§ **Exercise prompt**: A verbatim reproduction of every entry is the expected answer.

Stored data entries
Content starts

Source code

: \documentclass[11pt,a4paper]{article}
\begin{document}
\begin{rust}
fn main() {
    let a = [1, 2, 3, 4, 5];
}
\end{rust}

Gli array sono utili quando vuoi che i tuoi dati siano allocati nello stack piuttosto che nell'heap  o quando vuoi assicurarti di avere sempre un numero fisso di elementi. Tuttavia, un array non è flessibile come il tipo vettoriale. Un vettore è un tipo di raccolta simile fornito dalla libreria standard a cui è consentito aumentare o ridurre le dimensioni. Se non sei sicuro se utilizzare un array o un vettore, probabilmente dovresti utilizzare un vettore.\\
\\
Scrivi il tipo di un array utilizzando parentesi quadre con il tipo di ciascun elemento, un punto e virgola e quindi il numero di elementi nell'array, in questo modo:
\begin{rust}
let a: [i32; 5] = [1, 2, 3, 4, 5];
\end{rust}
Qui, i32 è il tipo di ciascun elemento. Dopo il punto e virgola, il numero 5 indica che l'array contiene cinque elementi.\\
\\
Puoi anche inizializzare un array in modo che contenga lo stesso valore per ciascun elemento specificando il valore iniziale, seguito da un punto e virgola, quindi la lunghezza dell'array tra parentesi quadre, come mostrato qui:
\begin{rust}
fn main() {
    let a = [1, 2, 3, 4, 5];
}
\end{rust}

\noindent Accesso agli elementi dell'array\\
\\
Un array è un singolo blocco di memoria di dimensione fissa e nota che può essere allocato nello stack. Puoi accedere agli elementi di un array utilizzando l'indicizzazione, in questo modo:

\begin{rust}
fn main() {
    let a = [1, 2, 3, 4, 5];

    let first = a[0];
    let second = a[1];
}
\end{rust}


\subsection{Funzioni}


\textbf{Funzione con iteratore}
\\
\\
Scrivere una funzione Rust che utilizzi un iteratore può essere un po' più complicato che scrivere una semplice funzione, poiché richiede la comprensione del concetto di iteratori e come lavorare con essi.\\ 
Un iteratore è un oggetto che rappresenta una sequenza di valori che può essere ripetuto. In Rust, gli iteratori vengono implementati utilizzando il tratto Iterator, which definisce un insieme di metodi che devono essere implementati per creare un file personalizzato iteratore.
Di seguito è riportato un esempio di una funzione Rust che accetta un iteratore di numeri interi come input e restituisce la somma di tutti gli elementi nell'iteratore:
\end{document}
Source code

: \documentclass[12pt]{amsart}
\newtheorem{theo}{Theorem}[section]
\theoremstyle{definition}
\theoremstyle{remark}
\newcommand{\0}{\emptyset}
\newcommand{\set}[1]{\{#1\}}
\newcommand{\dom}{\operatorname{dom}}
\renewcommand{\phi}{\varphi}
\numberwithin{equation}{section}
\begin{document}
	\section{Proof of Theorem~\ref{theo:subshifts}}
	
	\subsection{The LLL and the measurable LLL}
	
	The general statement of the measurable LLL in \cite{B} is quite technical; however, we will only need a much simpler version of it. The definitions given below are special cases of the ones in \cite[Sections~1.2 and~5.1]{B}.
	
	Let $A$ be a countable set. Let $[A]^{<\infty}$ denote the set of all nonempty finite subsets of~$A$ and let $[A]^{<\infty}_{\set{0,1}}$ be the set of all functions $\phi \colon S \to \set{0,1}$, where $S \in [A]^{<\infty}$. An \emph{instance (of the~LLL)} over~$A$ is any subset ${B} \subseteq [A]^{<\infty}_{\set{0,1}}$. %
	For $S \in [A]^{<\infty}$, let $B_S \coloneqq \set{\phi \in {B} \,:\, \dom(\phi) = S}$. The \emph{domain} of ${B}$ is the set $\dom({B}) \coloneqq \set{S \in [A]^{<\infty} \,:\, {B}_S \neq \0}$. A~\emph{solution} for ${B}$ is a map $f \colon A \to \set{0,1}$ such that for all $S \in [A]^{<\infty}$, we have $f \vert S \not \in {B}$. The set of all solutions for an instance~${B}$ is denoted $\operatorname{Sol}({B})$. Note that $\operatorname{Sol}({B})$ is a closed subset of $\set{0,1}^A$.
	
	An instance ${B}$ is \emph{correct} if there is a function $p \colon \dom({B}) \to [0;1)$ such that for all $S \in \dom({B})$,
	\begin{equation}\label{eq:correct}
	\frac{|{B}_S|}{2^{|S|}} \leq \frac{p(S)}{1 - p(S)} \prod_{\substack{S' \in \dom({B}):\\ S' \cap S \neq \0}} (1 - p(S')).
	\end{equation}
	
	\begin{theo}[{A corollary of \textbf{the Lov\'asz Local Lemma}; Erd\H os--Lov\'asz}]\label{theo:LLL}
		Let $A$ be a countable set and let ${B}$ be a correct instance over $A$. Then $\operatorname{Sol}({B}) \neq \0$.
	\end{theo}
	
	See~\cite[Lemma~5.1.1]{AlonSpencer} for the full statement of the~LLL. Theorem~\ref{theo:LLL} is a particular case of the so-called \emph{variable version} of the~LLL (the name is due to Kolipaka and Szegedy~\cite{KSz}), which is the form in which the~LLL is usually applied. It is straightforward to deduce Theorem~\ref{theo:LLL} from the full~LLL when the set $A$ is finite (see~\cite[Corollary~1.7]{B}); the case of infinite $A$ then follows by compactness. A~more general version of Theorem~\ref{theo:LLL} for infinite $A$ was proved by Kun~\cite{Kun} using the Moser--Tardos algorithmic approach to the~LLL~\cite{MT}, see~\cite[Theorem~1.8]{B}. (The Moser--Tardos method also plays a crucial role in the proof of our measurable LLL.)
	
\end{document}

Content ends

§ **Worked solution**:
Source code

: \documentclass[11pt,a4paper]{article}
\begin{document}
\begin{rust}
fn main() {
    let a = [1, 2, 3, 4, 5];
}
\end{rust}

Gli array sono utili quando vuoi che i tuoi dati siano allocati nello stack piuttosto che nell'heap  o quando vuoi assicurarti di avere sempre un numero fisso di elementi. Tuttavia, un array non è flessibile come il tipo vettoriale. Un vettore è un tipo di raccolta simile fornito dalla libreria standard a cui è consentito aumentare o ridurre le dimensioni. Se non sei sicuro se utilizzare un array o un vettore, probabilmente dovresti utilizzare un vettore.\\
\\
Scrivi il tipo di un array utilizzando parentesi quadre con il tipo di ciascun elemento, un punto e virgola e quindi il numero di elementi nell'array, in questo modo:
\begin{rust}
let a: [i32; 5] = [1, 2, 3, 4, 5];
\end{rust}
Qui, i32 è il tipo di ciascun elemento. Dopo il punto e virgola, il numero 5 indica che l'array contiene cinque elementi.\\
\\
Puoi anche inizializzare un array in modo che contenga lo stesso valore per ciascun elemento specificando il valore iniziale, seguito da un punto e virgola, quindi la lunghezza dell'array tra parentesi quadre, come mostrato qui:
\begin{rust}
fn main() {
    let a = [1, 2, 3, 4, 5];
}
\end{rust}

\noindent Accesso agli elementi dell'array\\
\\
Un array è un singolo blocco di memoria di dimensione fissa e nota che può essere allocato nello stack. Puoi accedere agli elementi di un array utilizzando l'indicizzazione, in questo modo:

\begin{rust}
fn main() {
    let a = [1, 2, 3, 4, 5];

    let first = a[0];
    let second = a[1];
}
\end{rust}


\subsection{Funzioni}


\textbf{Funzione con iteratore}
\\
\\
Scrivere una funzione Rust che utilizzi un iteratore può essere un po' più complicato che scrivere una semplice funzione, poiché richiede la comprensione del concetto di iteratori e come lavorare con essi.\\ 
Un iteratore è un oggetto che rappresenta una sequenza di valori che può essere ripetuto. In Rust, gli iteratori vengono implementati utilizzando il tratto Iterator, which definisce un insieme di metodi che devono essere implementati per creare un file personalizzato iteratore.
Di seguito è riportato un esempio di una funzione Rust che accetta un iteratore di numeri interi come input e restituisce la somma di tutti gli elementi nell'iteratore:
\end{document}
Source code

: \documentclass[12pt]{amsart}
\newtheorem{theo}{Theorem}[section]
\theoremstyle{definition}
\theoremstyle{remark}
\newcommand{\0}{\emptyset}
\newcommand{\set}[1]{\{#1\}}
\newcommand{\dom}{\operatorname{dom}}
\renewcommand{\phi}{\varphi}
\numberwithin{equation}{section}
\begin{document}
	\section{Proof of Theorem~\ref{theo:subshifts}}
	
	\subsection{The LLL and the measurable LLL}
	
	The general statement of the measurable LLL in \cite{B} is quite technical; however, we will only need a much simpler version of it. The definitions given below are special cases of the ones in \cite[Sections~1.2 and~5.1]{B}.
	
	Let $A$ be a countable set. Let $[A]^{<\infty}$ denote the set of all nonempty finite subsets of~$A$ and let $[A]^{<\infty}_{\set{0,1}}$ be the set of all functions $\phi \colon S \to \set{0,1}$, where $S \in [A]^{<\infty}$. An \emph{instance (of the~LLL)} over~$A$ is any subset ${B} \subseteq [A]^{<\infty}_{\set{0,1}}$. %
	For $S \in [A]^{<\infty}$, let $B_S \coloneqq \set{\phi \in {B} \,:\, \dom(\phi) = S}$. The \emph{domain} of ${B}$ is the set $\dom({B}) \coloneqq \set{S \in [A]^{<\infty} \,:\, {B}_S \neq \0}$. A~\emph{solution} for ${B}$ is a map $f \colon A \to \set{0,1}$ such that for all $S \in [A]^{<\infty}$, we have $f \vert S \not \in {B}$. The set of all solutions for an instance~${B}$ is denoted $\operatorname{Sol}({B})$. Note that $\operatorname{Sol}({B})$ is a closed subset of $\set{0,1}^A$.
	
	An instance ${B}$ is \emph{correct} if there is a function $p \colon \dom({B}) \to [0;1)$ such that for all $S \in \dom({B})$,
	\begin{equation}\label{eq:correct}
	\frac{|{B}_S|}{2^{|S|}} \leq \frac{p(S)}{1 - p(S)} \prod_{\substack{S' \in \dom({B}):\\ S' \cap S \neq \0}} (1 - p(S')).
	\end{equation}
	
	\begin{theo}[{A corollary of \textbf{the Lov\'asz Local Lemma}; Erd\H os--Lov\'asz}]\label{theo:LLL}
		Let $A$ be a countable set and let ${B}$ be a correct instance over $A$. Then $\operatorname{Sol}({B}) \neq \0$.
	\end{theo}
	
	See~\cite[Lemma~5.1.1]{AlonSpencer} for the full statement of the~LLL. Theorem~\ref{theo:LLL} is a particular case of the so-called \emph{variable version} of the~LLL (the name is due to Kolipaka and Szegedy~\cite{KSz}), which is the form in which the~LLL is usually applied. It is straightforward to deduce Theorem~\ref{theo:LLL} from the full~LLL when the set $A$ is finite (see~\cite[Corollary~1.7]{B}); the case of infinite $A$ then follows by compactness. A~more general version of Theorem~\ref{theo:LLL} for infinite $A$ was proved by Kun~\cite{Kun} using the Moser--Tardos algorithmic approach to the~LLL~\cite{MT}, see~\cite[Theorem~1.8]{B}. (The Moser--Tardos method also plays a crucial role in the proof of our measurable LLL.)
	
\end{document}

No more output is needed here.